--- Data shown ---

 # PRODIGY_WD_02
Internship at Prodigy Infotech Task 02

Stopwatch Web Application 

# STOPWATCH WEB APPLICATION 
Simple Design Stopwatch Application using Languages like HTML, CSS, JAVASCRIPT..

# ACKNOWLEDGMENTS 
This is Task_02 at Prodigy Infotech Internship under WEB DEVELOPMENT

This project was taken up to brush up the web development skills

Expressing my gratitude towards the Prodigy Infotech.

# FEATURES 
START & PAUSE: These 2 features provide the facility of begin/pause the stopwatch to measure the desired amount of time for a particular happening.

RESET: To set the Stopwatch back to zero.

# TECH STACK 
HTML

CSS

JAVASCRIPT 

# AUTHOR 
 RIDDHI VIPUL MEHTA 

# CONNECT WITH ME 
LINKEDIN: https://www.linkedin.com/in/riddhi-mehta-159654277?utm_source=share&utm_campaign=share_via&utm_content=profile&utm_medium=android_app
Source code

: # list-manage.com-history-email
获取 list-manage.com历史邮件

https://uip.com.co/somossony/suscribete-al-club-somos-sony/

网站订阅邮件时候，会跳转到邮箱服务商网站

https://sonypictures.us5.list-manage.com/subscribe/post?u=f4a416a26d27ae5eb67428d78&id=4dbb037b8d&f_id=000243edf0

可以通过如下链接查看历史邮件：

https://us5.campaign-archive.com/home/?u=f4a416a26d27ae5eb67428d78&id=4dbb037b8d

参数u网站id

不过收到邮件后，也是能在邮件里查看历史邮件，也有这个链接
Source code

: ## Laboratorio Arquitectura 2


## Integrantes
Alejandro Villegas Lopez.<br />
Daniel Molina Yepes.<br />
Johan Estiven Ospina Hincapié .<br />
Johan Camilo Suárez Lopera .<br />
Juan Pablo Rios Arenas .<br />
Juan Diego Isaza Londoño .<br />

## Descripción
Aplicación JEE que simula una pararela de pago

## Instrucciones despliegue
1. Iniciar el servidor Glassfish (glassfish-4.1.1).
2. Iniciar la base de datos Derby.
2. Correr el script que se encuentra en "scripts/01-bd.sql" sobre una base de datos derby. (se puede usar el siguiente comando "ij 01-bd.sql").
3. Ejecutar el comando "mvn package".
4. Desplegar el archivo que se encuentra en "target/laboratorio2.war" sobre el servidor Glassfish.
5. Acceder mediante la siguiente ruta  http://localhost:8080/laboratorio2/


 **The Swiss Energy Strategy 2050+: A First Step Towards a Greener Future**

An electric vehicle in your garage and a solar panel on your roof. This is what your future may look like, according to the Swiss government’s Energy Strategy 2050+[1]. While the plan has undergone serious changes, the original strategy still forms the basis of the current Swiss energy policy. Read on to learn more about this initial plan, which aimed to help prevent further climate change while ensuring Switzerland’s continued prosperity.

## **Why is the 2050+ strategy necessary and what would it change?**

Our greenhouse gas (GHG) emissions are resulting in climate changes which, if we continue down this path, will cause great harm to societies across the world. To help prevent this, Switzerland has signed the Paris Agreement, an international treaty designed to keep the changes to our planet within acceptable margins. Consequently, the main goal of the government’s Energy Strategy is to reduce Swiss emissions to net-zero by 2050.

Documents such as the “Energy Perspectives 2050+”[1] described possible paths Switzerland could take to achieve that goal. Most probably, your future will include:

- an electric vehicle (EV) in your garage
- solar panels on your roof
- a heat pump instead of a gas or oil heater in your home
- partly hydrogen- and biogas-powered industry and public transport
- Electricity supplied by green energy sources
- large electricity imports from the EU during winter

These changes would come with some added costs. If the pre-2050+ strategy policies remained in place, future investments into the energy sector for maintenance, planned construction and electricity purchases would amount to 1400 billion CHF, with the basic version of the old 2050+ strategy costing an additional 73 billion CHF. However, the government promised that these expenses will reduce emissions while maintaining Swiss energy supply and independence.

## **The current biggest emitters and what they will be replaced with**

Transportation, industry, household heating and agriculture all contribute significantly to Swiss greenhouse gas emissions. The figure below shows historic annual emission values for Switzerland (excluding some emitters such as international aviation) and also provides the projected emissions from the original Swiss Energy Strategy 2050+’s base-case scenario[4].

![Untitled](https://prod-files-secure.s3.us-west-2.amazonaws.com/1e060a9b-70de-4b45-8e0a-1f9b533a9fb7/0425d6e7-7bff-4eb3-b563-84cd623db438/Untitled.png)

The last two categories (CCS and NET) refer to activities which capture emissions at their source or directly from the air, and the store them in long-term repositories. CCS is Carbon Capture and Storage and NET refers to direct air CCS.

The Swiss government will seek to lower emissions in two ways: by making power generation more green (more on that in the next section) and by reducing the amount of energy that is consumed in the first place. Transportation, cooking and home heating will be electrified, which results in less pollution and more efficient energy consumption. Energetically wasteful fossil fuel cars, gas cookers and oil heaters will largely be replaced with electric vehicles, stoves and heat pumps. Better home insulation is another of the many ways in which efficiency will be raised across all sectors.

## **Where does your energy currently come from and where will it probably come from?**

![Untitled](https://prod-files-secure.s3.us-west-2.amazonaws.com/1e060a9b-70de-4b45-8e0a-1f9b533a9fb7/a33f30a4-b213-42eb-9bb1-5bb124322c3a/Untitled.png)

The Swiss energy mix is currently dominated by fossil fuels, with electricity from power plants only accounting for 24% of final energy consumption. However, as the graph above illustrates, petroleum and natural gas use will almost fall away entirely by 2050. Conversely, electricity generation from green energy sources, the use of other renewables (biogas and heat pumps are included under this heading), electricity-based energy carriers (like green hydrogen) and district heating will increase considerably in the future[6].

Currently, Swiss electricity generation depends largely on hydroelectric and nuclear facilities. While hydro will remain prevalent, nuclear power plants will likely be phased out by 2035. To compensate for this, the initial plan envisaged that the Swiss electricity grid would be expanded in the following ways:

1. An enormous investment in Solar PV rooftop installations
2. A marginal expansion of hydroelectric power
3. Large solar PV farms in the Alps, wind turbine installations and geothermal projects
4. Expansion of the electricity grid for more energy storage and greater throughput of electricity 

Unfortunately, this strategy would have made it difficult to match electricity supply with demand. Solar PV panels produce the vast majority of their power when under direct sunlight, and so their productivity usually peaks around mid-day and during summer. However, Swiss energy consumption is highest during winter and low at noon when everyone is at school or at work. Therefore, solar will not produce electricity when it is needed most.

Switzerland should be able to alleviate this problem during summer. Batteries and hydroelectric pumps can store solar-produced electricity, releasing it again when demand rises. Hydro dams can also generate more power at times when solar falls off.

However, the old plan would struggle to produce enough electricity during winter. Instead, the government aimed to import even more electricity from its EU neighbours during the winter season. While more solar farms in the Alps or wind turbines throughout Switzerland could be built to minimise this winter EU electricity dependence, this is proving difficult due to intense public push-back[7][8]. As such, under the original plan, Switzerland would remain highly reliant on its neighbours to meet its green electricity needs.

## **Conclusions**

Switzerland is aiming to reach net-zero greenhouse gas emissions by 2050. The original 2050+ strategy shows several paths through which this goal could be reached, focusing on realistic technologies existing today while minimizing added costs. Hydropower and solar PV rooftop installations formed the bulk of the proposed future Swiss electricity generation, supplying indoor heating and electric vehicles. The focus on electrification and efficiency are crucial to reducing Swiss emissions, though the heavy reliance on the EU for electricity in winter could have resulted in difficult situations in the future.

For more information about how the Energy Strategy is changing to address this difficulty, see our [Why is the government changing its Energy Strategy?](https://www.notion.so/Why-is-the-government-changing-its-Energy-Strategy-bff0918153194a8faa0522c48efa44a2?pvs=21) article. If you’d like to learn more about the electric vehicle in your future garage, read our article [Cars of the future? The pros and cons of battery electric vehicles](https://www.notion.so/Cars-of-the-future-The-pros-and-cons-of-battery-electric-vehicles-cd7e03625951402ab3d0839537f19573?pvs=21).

---

Directions:
Among the entries above, copy exactly only the lines starting with the one containing "2. Iniciar la base de datos Derby." and going through the one containing "5. Acceder mediante", both ends included.

Task result:
2. Iniciar la base de datos Derby.
2. Correr el script que se encuentra en "scripts/01-bd.sql" sobre una base de datos derby. (se puede usar el siguiente comando "ij 01-bd.sql").
3. Ejecutar el comando "mvn package".
4. Desplegar el archivo que se encuentra en "target/laboratorio2.war" sobre el servidor Glassfish.
5. Acceder mediante la siguiente ruta  http://localhost:8080/laboratorio2/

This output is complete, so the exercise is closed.